[Brief] Using the records below, write out again exactly the lines that begin at the line containing "(28 difficulty, 420 searches)" and end at the line containing "mirrorless camera for", and no other lines.

··········

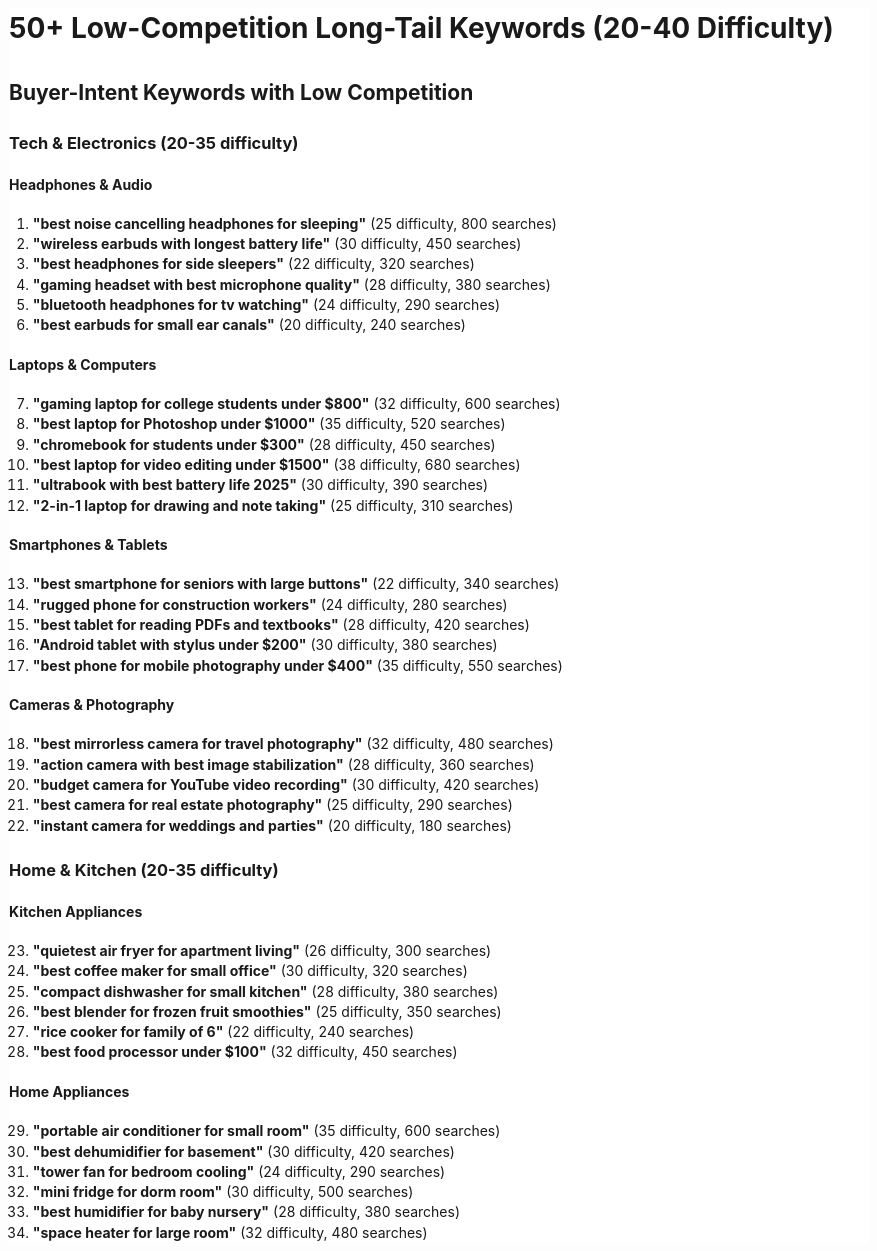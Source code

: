 # 50+ Low-Competition Long-Tail Keywords (20-40 Difficulty)

## Buyer-Intent Keywords with Low Competition

### Tech & Electronics (20-35 difficulty)

#### Headphones & Audio
1. **"best noise cancelling headphones for sleeping"** (25 difficulty, 800 searches)
2. **"wireless earbuds with longest battery life"** (30 difficulty, 450 searches)
3. **"best headphones for side sleepers"** (22 difficulty, 320 searches)
4. **"gaming headset with best microphone quality"** (28 difficulty, 380 searches)
5. **"bluetooth headphones for tv watching"** (24 difficulty, 290 searches)
6. **"best earbuds for small ear canals"** (20 difficulty, 240 searches)

#### Laptops & Computers
7. **"gaming laptop for college students under $800"** (32 difficulty, 600 searches)
8. **"best laptop for Photoshop under $1000"** (35 difficulty, 520 searches)
9. **"chromebook for students under $300"** (28 difficulty, 450 searches)
10. **"best laptop for video editing under $1500"** (38 difficulty, 680 searches)
11. **"ultrabook with best battery life 2025"** (30 difficulty, 390 searches)
12. **"2-in-1 laptop for drawing and note taking"** (25 difficulty, 310 searches)

#### Smartphones & Tablets
13. **"best smartphone for seniors with large buttons"** (22 difficulty, 340 searches)
14. **"rugged phone for construction workers"** (24 difficulty, 280 searches)
15. **"best tablet for reading PDFs and textbooks"** (28 difficulty, 420 searches)
16. **"Android tablet with stylus under $200"** (30 difficulty, 380 searches)
17. **"best phone for mobile photography under $400"** (35 difficulty, 550 searches)

#### Cameras & Photography
18. **"best mirrorless camera for travel photography"** (32 difficulty, 480 searches)
19. **"action camera with best image stabilization"** (28 difficulty, 360 searches)
20. **"budget camera for YouTube video recording"** (30 difficulty, 420 searches)
21. **"best camera for real estate photography"** (25 difficulty, 290 searches)
22. **"instant camera for weddings and parties"** (20 difficulty, 180 searches)

### Home & Kitchen (20-35 difficulty)

#### Kitchen Appliances
23. **"quietest air fryer for apartment living"** (26 difficulty, 300 searches)
24. **"best coffee maker for small office"** (30 difficulty, 320 searches)
25. **"compact dishwasher for small kitchen"** (28 difficulty, 380 searches)
26. **"best blender for frozen fruit smoothies"** (25 difficulty, 350 searches)
27. **"rice cooker for family of 6"** (22 difficulty, 240 searches)
28. **"best food processor under $100"** (32 difficulty, 450 searches)

#### Home Appliances
29. **"portable air conditioner for small room"** (35 difficulty, 600 searches)
30. **"best dehumidifier for basement"** (30 difficulty, 420 searches)
31. **"tower fan for bedroom cooling"** (24 difficulty, 290 searches)
32. **"mini fridge for dorm room"** (30 difficulty, 500 searches)
33. **"best humidifier for baby nursery"** (28 difficulty, 380 searches)
34. **"space heater for large room"** (32 difficulty, 480 searches)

··········

[Expected output]
15. **"best tablet for reading PDFs and textbooks"** (28 difficulty, 420 searches)
16. **"Android tablet with stylus under $200"** (30 difficulty, 380 searches)
17. **"best phone for mobile photography under $400"** (35 difficulty, 550 searches)

#### Cameras & Photography
18. **"best mirrorless camera for travel photography"** (32 difficulty, 480 searches)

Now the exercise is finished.